When CEOs were asked to rank their most important organizational key performance indicators (KPIs), customer experience took top spot (60 percent) followed by clinical quality (47 percent), workforce satisfaction (42 percent), financial performance (34 percent), and in last place the environmental, social and governance (ESG) metric that includes diversity and inclusion and addressing access issues (17 percent).  This suggests that CEOs will be evaluated for patient-centricity, while the broader social impact of their leadership is yet to be prioritized. When examining this topic by self-identified organizational transformation personas, the innovators come out where we’d expect them, taking the lead on prioritizing ESG metrics.

There’s further recognition that patient-centered organizations need to not just empathize with community needs but be a product of it. “Your organizations need to reflect the communities you serve. We've been diversifying our board and management teams. It is entirely possible to find the talent you're looking for among diverse communities, you just might need to seek them out differently,” says Sarah Downey.

  

Key takeaway

  • Health leaders, like their organizations, will need to demonstrate agility and diversity in their capabilities – clinical leadership will need to keep up with digital competency to lead transformation, while increased community-based care needs political leadership.

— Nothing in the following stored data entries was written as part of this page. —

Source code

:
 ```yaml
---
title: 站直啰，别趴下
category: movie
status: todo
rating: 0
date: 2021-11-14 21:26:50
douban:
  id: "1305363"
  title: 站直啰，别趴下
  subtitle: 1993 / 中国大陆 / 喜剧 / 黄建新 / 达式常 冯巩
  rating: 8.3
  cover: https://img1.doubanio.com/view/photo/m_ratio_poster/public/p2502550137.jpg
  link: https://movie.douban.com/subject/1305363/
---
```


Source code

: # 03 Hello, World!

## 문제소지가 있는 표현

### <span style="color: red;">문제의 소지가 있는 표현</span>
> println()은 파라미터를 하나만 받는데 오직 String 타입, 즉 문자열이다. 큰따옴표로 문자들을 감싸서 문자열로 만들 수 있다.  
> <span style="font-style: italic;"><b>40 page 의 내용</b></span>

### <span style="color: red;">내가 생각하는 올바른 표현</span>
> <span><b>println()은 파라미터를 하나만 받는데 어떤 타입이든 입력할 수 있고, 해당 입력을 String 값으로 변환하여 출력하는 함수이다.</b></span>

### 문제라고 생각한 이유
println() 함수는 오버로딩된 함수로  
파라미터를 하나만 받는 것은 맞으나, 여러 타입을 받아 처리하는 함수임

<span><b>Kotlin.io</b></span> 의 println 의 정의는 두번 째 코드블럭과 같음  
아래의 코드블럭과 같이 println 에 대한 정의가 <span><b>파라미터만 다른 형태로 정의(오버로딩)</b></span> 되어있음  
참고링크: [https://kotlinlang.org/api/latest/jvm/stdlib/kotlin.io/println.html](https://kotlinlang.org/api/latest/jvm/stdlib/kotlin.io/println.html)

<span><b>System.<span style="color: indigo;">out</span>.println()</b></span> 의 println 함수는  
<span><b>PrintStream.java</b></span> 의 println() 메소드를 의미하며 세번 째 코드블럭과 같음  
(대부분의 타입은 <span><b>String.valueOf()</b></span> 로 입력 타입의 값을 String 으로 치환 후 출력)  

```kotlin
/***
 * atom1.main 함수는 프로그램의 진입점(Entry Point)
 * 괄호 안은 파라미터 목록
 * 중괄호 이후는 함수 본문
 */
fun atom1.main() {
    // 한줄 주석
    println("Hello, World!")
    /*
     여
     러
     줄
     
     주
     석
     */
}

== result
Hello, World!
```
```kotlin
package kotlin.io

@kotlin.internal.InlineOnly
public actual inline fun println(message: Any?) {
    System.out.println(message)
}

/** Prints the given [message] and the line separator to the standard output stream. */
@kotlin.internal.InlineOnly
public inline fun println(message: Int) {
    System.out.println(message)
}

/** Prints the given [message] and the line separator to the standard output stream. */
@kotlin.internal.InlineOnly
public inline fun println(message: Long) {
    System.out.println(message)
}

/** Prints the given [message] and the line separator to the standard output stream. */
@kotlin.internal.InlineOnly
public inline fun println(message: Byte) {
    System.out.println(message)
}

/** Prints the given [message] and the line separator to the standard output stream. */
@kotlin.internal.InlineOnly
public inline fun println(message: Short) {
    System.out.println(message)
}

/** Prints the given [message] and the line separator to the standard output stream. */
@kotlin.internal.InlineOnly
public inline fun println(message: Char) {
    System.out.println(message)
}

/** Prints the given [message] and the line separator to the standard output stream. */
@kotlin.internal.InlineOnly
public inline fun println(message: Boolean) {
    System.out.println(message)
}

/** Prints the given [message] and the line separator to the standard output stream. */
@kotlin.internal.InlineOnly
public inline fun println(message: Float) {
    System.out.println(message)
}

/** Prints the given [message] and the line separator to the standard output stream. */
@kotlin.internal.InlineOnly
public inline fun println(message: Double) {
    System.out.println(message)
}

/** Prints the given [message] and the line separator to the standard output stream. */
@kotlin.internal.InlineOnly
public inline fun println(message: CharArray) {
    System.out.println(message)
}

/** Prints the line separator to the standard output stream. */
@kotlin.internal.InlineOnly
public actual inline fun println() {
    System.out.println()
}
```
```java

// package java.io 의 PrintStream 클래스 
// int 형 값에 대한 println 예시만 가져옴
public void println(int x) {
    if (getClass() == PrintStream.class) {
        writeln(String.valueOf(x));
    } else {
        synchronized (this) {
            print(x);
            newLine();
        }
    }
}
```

  • KPIs continue to focus on the core functions of care – patient experience and clinical quality but thinking about roles outside of organizational walls will likely increase in importance.

  • Leaders need to consider how the people they surround themselves with not only help give voice to their patient-customers but help build trust with the communities they serve.

How to take action

Health leaders of the future will need multi-dimensional skills for not only themselves but in the teams that surround them. Ensuring teams are diverse and inclusive will help leaders understand their role in broader society. Organizations’ roles in this should also be translated into KPIs that are beyond traditional operational measures – including ESG, recruitment strategies that embed diversity in leadership, and ultimately visions that guide the organization to seek constant self-improvement and contribution to societal good.